=== What is needed ===
Each record must be output exactly and in full.

(Saved entries)

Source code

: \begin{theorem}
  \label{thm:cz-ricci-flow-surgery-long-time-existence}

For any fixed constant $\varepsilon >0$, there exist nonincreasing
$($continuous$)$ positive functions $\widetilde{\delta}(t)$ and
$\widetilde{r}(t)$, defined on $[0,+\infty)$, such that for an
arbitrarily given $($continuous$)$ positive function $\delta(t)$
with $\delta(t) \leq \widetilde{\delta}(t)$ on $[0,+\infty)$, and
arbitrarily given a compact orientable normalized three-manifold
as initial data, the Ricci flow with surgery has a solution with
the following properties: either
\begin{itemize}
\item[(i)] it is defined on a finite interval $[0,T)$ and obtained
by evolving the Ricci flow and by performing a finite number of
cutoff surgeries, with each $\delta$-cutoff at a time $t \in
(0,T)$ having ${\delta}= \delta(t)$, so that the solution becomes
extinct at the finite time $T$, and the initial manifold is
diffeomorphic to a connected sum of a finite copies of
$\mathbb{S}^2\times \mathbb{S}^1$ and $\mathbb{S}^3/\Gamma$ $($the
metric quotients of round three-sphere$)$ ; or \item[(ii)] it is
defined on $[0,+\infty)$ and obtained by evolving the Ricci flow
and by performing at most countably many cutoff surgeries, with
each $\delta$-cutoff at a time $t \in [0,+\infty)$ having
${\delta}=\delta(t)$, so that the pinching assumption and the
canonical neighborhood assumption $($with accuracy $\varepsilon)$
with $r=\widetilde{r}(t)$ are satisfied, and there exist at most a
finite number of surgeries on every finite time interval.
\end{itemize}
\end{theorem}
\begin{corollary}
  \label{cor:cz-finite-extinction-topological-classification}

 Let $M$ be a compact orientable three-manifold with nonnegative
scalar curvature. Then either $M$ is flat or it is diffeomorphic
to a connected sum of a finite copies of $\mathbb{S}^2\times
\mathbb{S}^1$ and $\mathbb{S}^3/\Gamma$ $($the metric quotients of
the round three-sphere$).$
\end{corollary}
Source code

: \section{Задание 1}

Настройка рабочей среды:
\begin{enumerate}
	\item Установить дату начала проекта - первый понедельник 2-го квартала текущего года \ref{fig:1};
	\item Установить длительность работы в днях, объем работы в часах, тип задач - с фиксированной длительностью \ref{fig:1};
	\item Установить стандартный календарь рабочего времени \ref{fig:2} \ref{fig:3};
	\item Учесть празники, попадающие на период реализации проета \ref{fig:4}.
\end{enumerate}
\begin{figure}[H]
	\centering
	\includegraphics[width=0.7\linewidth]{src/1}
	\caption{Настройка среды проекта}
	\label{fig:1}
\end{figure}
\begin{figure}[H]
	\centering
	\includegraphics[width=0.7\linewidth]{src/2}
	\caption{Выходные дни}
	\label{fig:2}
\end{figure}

=== Problem solution ===
Source code

: \begin{theorem}
  \label{thm:cz-ricci-flow-surgery-long-time-existence}

For any fixed constant $\varepsilon >0$, there exist nonincreasing
$($continuous$)$ positive functions $\widetilde{\delta}(t)$ and
$\widetilde{r}(t)$, defined on $[0,+\infty)$, such that for an
arbitrarily given $($continuous$)$ positive function $\delta(t)$
with $\delta(t) \leq \widetilde{\delta}(t)$ on $[0,+\infty)$, and
arbitrarily given a compact orientable normalized three-manifold
as initial data, the Ricci flow with surgery has a solution with
the following properties: either
\begin{itemize}
\item[(i)] it is defined on a finite interval $[0,T)$ and obtained
by evolving the Ricci flow and by performing a finite number of
cutoff surgeries, with each $\delta$-cutoff at a time $t \in
(0,T)$ having ${\delta}= \delta(t)$, so that the solution becomes
extinct at the finite time $T$, and the initial manifold is
diffeomorphic to a connected sum of a finite copies of
$\mathbb{S}^2\times \mathbb{S}^1$ and $\mathbb{S}^3/\Gamma$ $($the
metric quotients of round three-sphere$)$ ; or \item[(ii)] it is
defined on $[0,+\infty)$ and obtained by evolving the Ricci flow
and by performing at most countably many cutoff surgeries, with
each $\delta$-cutoff at a time $t \in [0,+\infty)$ having
${\delta}=\delta(t)$, so that the pinching assumption and the
canonical neighborhood assumption $($with accuracy $\varepsilon)$
with $r=\widetilde{r}(t)$ are satisfied, and there exist at most a
finite number of surgeries on every finite time interval.
\end{itemize}
\end{theorem}
\begin{corollary}
  \label{cor:cz-finite-extinction-topological-classification}

 Let $M$ be a compact orientable three-manifold with nonnegative
scalar curvature. Then either $M$ is flat or it is diffeomorphic
to a connected sum of a finite copies of $\mathbb{S}^2\times
\mathbb{S}^1$ and $\mathbb{S}^3/\Gamma$ $($the metric quotients of
the round three-sphere$).$
\end{corollary}
Source code

: \section{Задание 1}

Настройка рабочей среды:
\begin{enumerate}
	\item Установить дату начала проекта - первый понедельник 2-го квартала текущего года \ref{fig:1};
	\item Установить длительность работы в днях, объем работы в часах, тип задач - с фиксированной длительностью \ref{fig:1};
	\item Установить стандартный календарь рабочего времени \ref{fig:2} \ref{fig:3};
	\item Учесть празники, попадающие на период реализации проета \ref{fig:4}.
\end{enumerate}
\begin{figure}[H]
	\centering
	\includegraphics[width=0.7\linewidth]{src/1}
	\caption{Настройка среды проекта}
	\label{fig:1}
\end{figure}
\begin{figure}[H]
	\centering
	\includegraphics[width=0.7\linewidth]{src/2}
	\caption{Выходные дни}
	\label{fig:2}
\end{figure}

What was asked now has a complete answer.